*ACTION ITEM*
Starting at the line below holding "Este projeto é" and stopping at the line holding "- _Conteúdo informativo_: O", print every line exactly, both ends included, and leave the rest out.

(Beginning of RECORDS PROVIDED)

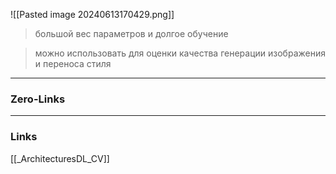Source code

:![[Pasted image 20240613170429.png]]
> большой вес параметров и долгое обучение

> можно использовать для оценки качества генерации изображения и переноса стиля


____
### Zero-Links

____
### Links
[[_ArchitecturesDL_CV]]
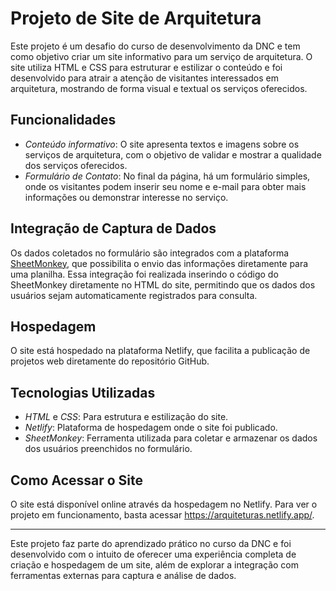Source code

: # Projeto de Site de Arquitetura

Este projeto é um desafio do curso de desenvolvimento da DNC e tem como objetivo criar um site informativo para um serviço de arquitetura. O site utiliza HTML e CSS para estruturar e estilizar o conteúdo e foi desenvolvido para atrair a atenção de visitantes interessados em arquitetura, mostrando de forma visual e textual os serviços oferecidos.

## Funcionalidades

- _Conteúdo informativo_: O site apresenta textos e imagens sobre os serviços de arquitetura, com o objetivo de validar e mostrar a qualidade dos serviços oferecidos.
- _Formulário de Contato_: No final da página, há um formulário simples, onde os visitantes podem inserir seu nome e e-mail para obter mais informações ou demonstrar interesse no serviço.

## Integração de Captura de Dados

Os dados coletados no formulário são integrados com a plataforma [SheetMonkey](https://sheetmonkey.io/), que possibilita o envio das informações diretamente para uma planilha. Essa integração foi realizada inserindo o código do SheetMonkey diretamente no HTML do site, permitindo que os dados dos usuários sejam automaticamente registrados para consulta.

## Hospedagem

O site está hospedado na plataforma Netlify, que facilita a publicação de projetos web diretamente do repositório GitHub.

## Tecnologias Utilizadas

- _HTML_ e _CSS_: Para estrutura e estilização do site.
- _Netlify_: Plataforma de hospedagem onde o site foi publicado.
- _SheetMonkey_: Ferramenta utilizada para coletar e armazenar os dados dos usuários preenchidos no formulário.

## Como Acessar o Site

O site está disponível online através da hospedagem no Netlify. Para ver o projeto em funcionamento, basta acessar https://arquiteturas.netlify.app/.

---

Este projeto faz parte do aprendizado prático no curso da DNC e foi desenvolvido com o intuito de oferecer uma experiência completa de criação e hospedagem de um site, além de explorar a integração com ferramentas externas para captura e análise de dados.
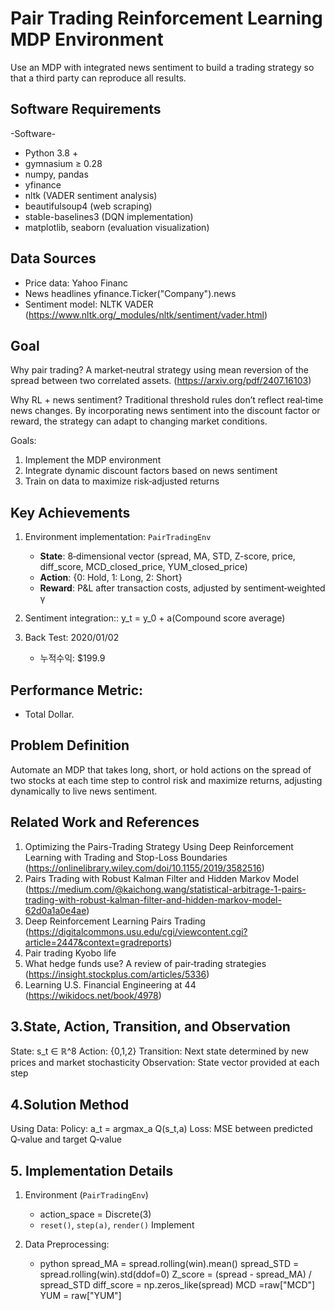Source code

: # Pair Trading Reinforcement Learning MDP Environment
Use an MDP with integrated news sentiment to build a trading strategy so that a third party can reproduce all results.

## Software Requirements

-Software-
 - Python 3.8 +  
  - gymnasium ≥ 0.28  
  - numpy, pandas  
  - yfinance
  - nltk (VADER sentiment analysis)  
  - beautifulsoup4 (web scraping)  
  - stable-baselines3 (DQN implementation)  
  - matplotlib, seaborn (evaluation visualization)

## Data Sources
- Price data: Yahoo Financ
- News headlines yfinance.Ticker("Company").news
- Sentiment model: NLTK VADER (https://www.nltk.org/_modules/nltk/sentiment/vader.html)

## Goal
Why pair trading?
 A market‑neutral strategy using mean reversion of the spread between two correlated assets. (https://arxiv.org/pdf/2407.16103)
 
Why RL + news sentiment?
 Traditional threshold rules don’t reflect real‑time news changes. By incorporating news sentiment into the discount factor or reward, the strategy can adapt to changing market conditions.

Goals:
 1.  Implement the MDP environment
 2.  Integrate dynamic discount factors based on news sentiment
 3.  Train on data to maximize risk‑adjusted returns
  
## Key Achievements
1. Environment implementation: `PairTradingEnv`  
   - **State**: 8‑dimensional vector (spread, MA, STD, Z-score, price, diff_score, MCD_closed_price, YUM_closed_price)  
   - **Action**: {0: Hold, 1: Long, 2: Short}  
   - **Reward**: P&L after transaction costs, adjusted by sentiment‑weighted γ
  
2. Sentiment integration::
   y_t = y_0 + a(Compound score average)
   
4. Back Test: 2020/01/02
   - 누적수익: $199.9

## Performance Metric:
  - Total Dollar.

## Problem Definition
Automate an MDP that takes long, short, or hold actions on the spread of two stocks at each time step to control risk and maximize returns, adjusting dynamically to live news sentiment.

## Related Work and References
 1. Optimizing the Pairs-Trading Strategy Using Deep Reinforcement Learning with Trading and Stop-Loss Boundaries (https://onlinelibrary.wiley.com/doi/10.1155/2019/3582516)
 2. Pairs Trading with Robust Kalman Filter and Hidden Markov Model (https://medium.com/@kaichong.wang/statistical-arbitrage-1-pairs-trading-with-robust-kalman-filter-and-hidden-markov-model-62d0a1a0e4ae)
 3. Deep Reinforcement Learning Pairs Trading  (https://digitalcommons.usu.edu/cgi/viewcontent.cgi?article=2447&context=gradreports)
 4. Pair trading Kyobo life
 5. What hedge funds use? A review of pair‑trading strategies (https://insight.stockplus.com/articles/5336)
 6. Learning U.S. Financial Engineering at 44 (https://wikidocs.net/book/4978)

## 3.State, Action, Transition, and Observation
State: s_t ∈ ℝ^8
Action: {0,1,2}
Transition:  Next state determined by new prices and market stochasticity
Observation: State vector provided at each step

## 4.Solution Method

 Using Data:
 Policy: a_t = argmax_a Q(s_t,a)
 Loss: MSE between predicted Q‑value and target Q‑value


## 5. Implementation Details
 1. Environment (`PairTradingEnv`)
    - action_space = Discrete(3)
    - `reset()`, `step(a)`, `render()` Implement
      
 2. Data Preprocessing:
    - python
  spread_MA = spread.rolling(win).mean()
  spread_STD = spread.rolling(win).std(ddof=0)
  Z_score = (spread - spread_MA) / spread_STD
  diff_score =  np.zeros_like(spread)
  MCD =raw["MCD"]
  YUM = raw["YUM"]
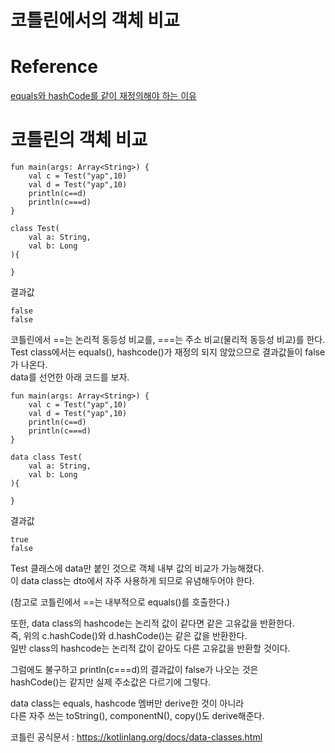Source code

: 코틀린에서의 객체 비교
======================
# Reference
[equals와 hashCode를 같이 재정의해야 하는 이유](https://dundung.tistory.com/224)

# 코틀린의 객체 비교  

    fun main(args: Array<String>) {
        val c = Test("yap",10)
        val d = Test("yap",10)
        println(c==d)
        println(c===d)
    }

    class Test(
        val a: String,
        val b: Long
    ){

    }

결과값

    false
    false

코틀린에서 ==는 논리적 동등성 비교를, ===는 주소 비교(물리적 동등성 비교)를 한다.  
Test class에서는 equals(), hashcode()가 재정의 되지 않았으므로 결과값들이 false가 나온다.  
data를 선언한 아래 코드를 보자.  

    fun main(args: Array<String>) {
        val c = Test("yap",10)
        val d = Test("yap",10)
        println(c==d)
        println(c===d)
    }

    data class Test(
        val a: String,
        val b: Long
    ){

    }

결과값

    true
    false

Test 클래스에 data만 붙인 것으로 객체 내부 값의 비교가 가능해졌다.  
이 data class는 dto에서 자주 사용하게 되므로 유념해두어야 한다.  

(참고로 코틀린에서 ==는 내부적으로 equals()를 호출한다.)    

또한, data class의 hashcode는 논리적 값이 같다면 같은 고유값을 반환한다.  
즉, 위의 c.hashCode()와 d.hashCode()는 같은 값을 반환한다.  
일반 class의 hashcode는 논리적 값이 같아도 다른 고유값을 반환할 것이다.    

그럼에도 불구하고 println(c===d)의 결과값이 false가 나오는 것은  
hashCode()는 같지만 실제 주소값은 다르기에 그렇다.  

data class는 equals, hashcode 멤버만 derive한 것이 아니라  
다른 자주 쓰는 toString(), componentN(), copy()도 derive해준다.   

코틀린 공식문서
: https://kotlinlang.org/docs/data-classes.html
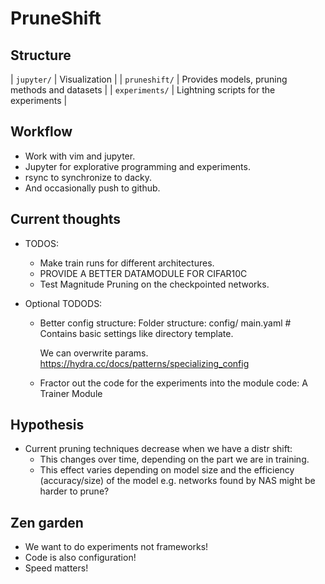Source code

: # PruneShift

## Structure

| `jupyter/` | Visualization |
| `pruneshift/` | Provides models, pruning methods and datasets |
| `experiments/` | Lightning scripts for the experiments |

## Workflow
 - Work with vim and jupyter.
 - Jupyter for explorative programming and experiments.
 - rsync to synchronize to dacky.
 - And occasionally push to github.

## Current thoughts
- TODOS:
    - Make train runs for different architectures.
    - PROVIDE A BETTER DATAMODULE FOR CIFAR10C
    - Test Magnitude Pruning on the checkpointed networks.

- Optional TODODS:
    - Better config structure:
        Folder structure:
            config/
                main.yaml # Contains basic settings like directory template.

        We can overwrite params.
        https://hydra.cc/docs/patterns/specializing_config
    - Fractor out the code for the experiments into the module code:
        A Trainer Module
    

## Hypothesis
- Current pruning techniques decrease when we have a distr shift:
  - This changes over time, depending on the part we are in training.
  - This effect varies depending on model size and the efficiency (accuracy/size)
   of the model e.g. networks found by NAS might be harder to prune?


## Zen garden
- We want to do experiments not frameworks!
- Code is also configuration!
- Speed matters!
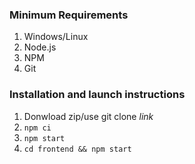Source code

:### Minimum Requirements
1. Windows/Linux
2. Node.js
3. NPM
4. Git

### Installation and launch instructions
1. Donwload zip/use git clone *link*
2. `npm ci`
3. `npm start`
4. `cd frontend && npm start`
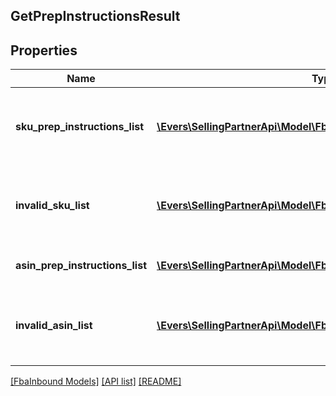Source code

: ## GetPrepInstructionsResult

## Properties

Name | Type | Description | Notes
------------ | ------------- | ------------- | -------------
**sku_prep_instructions_list** | [**\Evers\SellingPartnerApi\Model\FbaInbound\SKUPrepInstructions[]**](SKUPrepInstructions.md) | A list of SKU labeling requirements and item preparation instructions. | [optional]
**invalid_sku_list** | [**\Evers\SellingPartnerApi\Model\FbaInbound\InvalidSKU[]**](InvalidSKU.md) | A list of invalid SKU values and the reason they are invalid. | [optional]
**asin_prep_instructions_list** | [**\Evers\SellingPartnerApi\Model\FbaInbound\ASINPrepInstructions[]**](ASINPrepInstructions.md) | A list of item preparation instructions. | [optional]
**invalid_asin_list** | [**\Evers\SellingPartnerApi\Model\FbaInbound\InvalidASIN[]**](InvalidASIN.md) | A list of invalid ASIN values and the reasons they are invalid. | [optional]

[[FbaInbound Models]](../) [[API list]](../../Api) [[README]](../../../README.md)
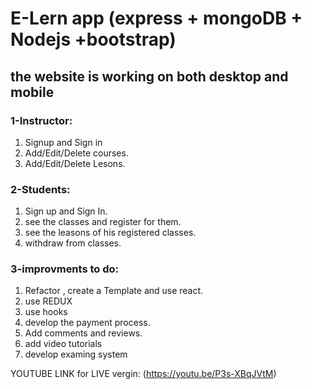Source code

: #  E-Lern app (express + mongoDB + Nodejs +bootstrap)
## the website is working on both desktop and mobile

### 1-Instructor:
 1. Signup and Sign in
 2. Add/Edit/Delete courses.
 3. Add/Edit/Delete Lesons.

### 2-Students:
 1. Sign up and Sign In.
 2. see the classes and register for them.
 3. see the leasons of his registered classes.
 4. withdraw from classes.
 
### 3-improvments to do:
  1. Refactor , create a Template and use react.
  2. use REDUX
  3. use hooks
  4. develop the payment process.
  5. Add comments and reviews.
  6. add video tutorials
  7. develop examing system

YOUTUBE LINK for LIVE vergin: (https://youtu.be/P3s-XBqJVtM)
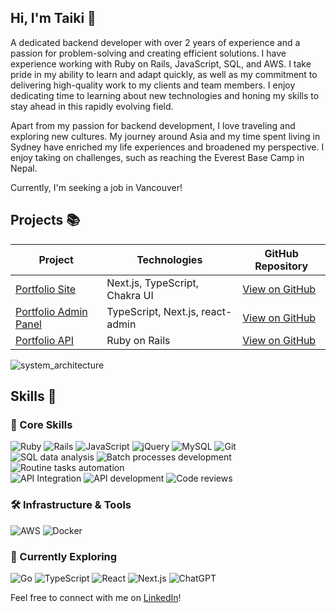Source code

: ## Hi, I'm Taiki 👋

A dedicated backend developer with over 2 years of experience and a passion for problem-solving and creating efficient solutions. I have experience working with Ruby on Rails, JavaScript, SQL, and AWS. I take pride in my ability to learn and adapt quickly, as well as my commitment to delivering high-quality work to my clients and team members. I enjoy dedicating time to learning about new technologies and honing my skills to stay ahead in this rapidly evolving field.

Apart from my passion for backend development, I love traveling and exploring new cultures. My journey around Asia and my time spent living in Sydney have enriched my life experiences and broadened my perspective. I enjoy taking on challenges, such as reaching the Everest Base Camp in Nepal.

Currently, I'm seeking a job in Vancouver!

## Projects 📚

| Project                                                  | Technologies                        | GitHub Repository                                 |
|----------------------------------------------------------|-------------------------------------|----------------------------------------------------|
| [Portfolio Site](https://portfolio.taikiumetsu.dev/)      | Next.js, TypeScript, Chakra UI      | [View on GitHub](https://github.com/taiki-umetsu/portfolio-ui) |
| [Portfolio Admin Panel](https://portfolio-admin.taikiumetsu.dev/) | TypeScript, Next.js, react-admin    | [View on GitHub](https://github.com/taiki-umetsu/portfolio-admin)|
| [Portfolio API](https://portfolio-api.taikiumetsu.dev/api-docs/index.html) | Ruby on Rails                       | [View on GitHub](https://github.com/taiki-umetsu/portfolio_api)|

![system_architecture](https://user-images.githubusercontent.com/53265885/229676827-be4258d7-41c6-47c9-8ec5-0fd9ad409bc7.svg)

## Skills 🚀

### 🎯 Core Skills
![Ruby](https://img.shields.io/badge/-Ruby-red?style=for-the-badge&logo=ruby&logoColor=white)
![Rails](https://img.shields.io/badge/-Rails-red?style=for-the-badge&logo=ruby-on-rails&logoColor=white)
![JavaScript](https://img.shields.io/badge/-JavaScript-yellow?style=for-the-badge&logo=javascript&logoColor=black)
![jQuery](https://img.shields.io/badge/-jQuery-blue?style=for-the-badge&logo=jquery&logoColor=white)
![MySQL](https://img.shields.io/badge/-MySQL-blue?style=for-the-badge&logo=mysql&logoColor=white)
![Git](https://img.shields.io/badge/-Git-red?style=for-the-badge&logo=git&logoColor=white)
<br>
![SQL data analysis](https://img.shields.io/badge/-SQL_data_analysis-brown?style=for-the-badge)
![Batch processes development](https://img.shields.io/badge/-Batch_processes_development-green?style=for-the-badge)
![Routine tasks automation](https://img.shields.io/badge/-Routine_tasks_automation-yellowgreen?style=for-the-badge)
<br>
![API Integration](https://img.shields.io/badge/-API_Integration-9cf?style=for-the-badge)
![API development](https://img.shields.io/badge/-API_development-blueviolet?style=for-the-badge)
![Code reviews](https://img.shields.io/badge/-Code_reviews-lightgrey?style=for-the-badge)

### 🛠️ Infrastructure & Tools
![AWS](https://img.shields.io/badge/-AWS-orange?style=for-the-badge&logo=amazon-aws&logoColor=white)
![Docker](https://img.shields.io/badge/-Docker-blue?style=for-the-badge&logo=docker&logoColor=white)

### 🌱 Currently Exploring
![Go](https://img.shields.io/badge/-Go-gray?style=for-the-badge&logo=go&logoColor=white)
![TypeScript](https://img.shields.io/badge/-TypeScript-blue?style=for-the-badge&logo=typescript&logoColor=white)
![React](https://img.shields.io/badge/-React-blue?style=for-the-badge&logo=react&logoColor=white)
![Next.js](https://img.shields.io/badge/-Next.js-black?style=for-the-badge&logo=next.js&logoColor=white)
![ChatGPT](https://img.shields.io/badge/-ChatGPT-ff69b4?style=for-the-badge)


Feel free to connect with me on [LinkedIn](https://www.linkedin.com/in/taiki-umetsu-backend-developer/)!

(End of RECORDS PROVIDED)

*EXERCISE RESULT*
Este projeto é um desafio do curso de desenvolvimento da DNC e tem como objetivo criar um site informativo para um serviço de arquitetura. O site utiliza HTML e CSS para estruturar e estilizar o conteúdo e foi desenvolvido para atrair a atenção de visitantes interessados em arquitetura, mostrando de forma visual e textual os serviços oferecidos.

## Funcionalidades

- _Conteúdo informativo_: O site apresenta textos e imagens sobre os serviços de arquitetura, com o objetivo de validar e mostrar a qualidade dos serviços oferecidos.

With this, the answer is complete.